Brain Injury, Homelessness & Mental Health by Charles Watson
Posted on August 22, 2022
Acquired Brain Injury (ABI) is the leading disabler and killer for individuals under 40.
Common ABI symptoms include memory loss, mental health issues, chronic pain and fatigue, communication issues, loss of inhibition, decreased problem-solving skills, and impulsivity – increase a person’s risk of becoming homeless.
45% of homeless men experienced a brain injury, and 87% of those injuries happened before the individual became homeless. 53% of homeless grownups with a history of mental disorders have a reported history of brain injury.
A study found that 58% of homeless men and 42% of homeless women in Toronto have a brain injury, and the average age of the first brain injury was 17.
This population is at risk of suffering seizures, mental health problems, and poorer physical health.
Surviving a brain injury and being homeless damages a person’s wellbeing, and thus this population is:
- Five times more probable to have visited an emergency room in the past year
- Twice at risk of having been under arrest in the previous year
- Three times as likely to have been the target of a physical assault in the past year
This population is more likely to:
- Report unmet health care needs
- Have contact with the criminal justice system
- Be suicidal or have previously attempted suicide
- Use emergency departments
Finding a stable living place for people with mental illness and head injuries is crucial to helping them with their treatment.

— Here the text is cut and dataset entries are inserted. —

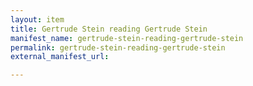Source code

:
 ```yaml
---
layout: item
title: Gertrude Stein reading Gertrude Stein
manifest_name: gertrude-stein-reading-gertrude-stein
permalink: gertrude-stein-reading-gertrude-stein
external_manifest_url: 

---
```

<!-- Add an essay or interpretive material below this line,
using HTML or markdown.  Do not modify this file above this line -->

Domestic Violence & Brain Injury
- 92% of women living in domestic violence housings stated their partners hit them in the head more than once.
- There are over 20 million undiagnosed TBI cases in U.S. women.
Brain injury is common in domestic violence victims. Still, many of these people refuse to speak out or ask for help, preventing them from receiving the treatment they need.
Stop Domestic Violence
Intimate partner violence (IPV) is a major social issue. It is a chief cause of non-fatal injury experienced by women globally. Women are more at risk of sustaining a traumatic brain injury from their intimate partners than anyone else. Occurrence rates of possible brain injuries in women survivors of IPV range from 19 to 100%, depending on sample characteristics.
The head, face, and neck are the most usual sites of injury in IPV, with up to 92% of IPV episodes involving hits to the head and face and strangulation. Such attacks can result in brain injury, and they often do.
Most of these incidents include physical assaults such as hitting, pushing, and choking (77%), and most of the physical assaults target women (76%). These numbers are underestimates due to the sensitive nature of reporting mistreatment by a partner. In fact, it is stated that less than one-third of women reveal incidents of IPV.
Intimate partner violence is categorized by a repeated pattern of abuse over time. It is rarely an isolated event. As a result, women are at grim risk of permanent disability caused by repeated injury to the brain if they are hit or strangulated on a regular basis. Because survivors are often oblivious, they are at risk of brain injury and are not likely to seek care.
It is estimated that up to 75% of women do not take medical assistance for suspected brain injury. Survivors and care workers can also mistake brain injury symptoms for the emotional distress brought about by the abuse itself.
Brain injury has been stated as a silent epidemic, and this is especially true for women survivors of IPV. It is difficult and impossible sometimes to see the injury with the naked eye. Considering the connection between IPV and TBI is essential. This awareness will help frontline workers meet the specific needs of clients who may have sustained a brain injury and make sure they receive appropriate care.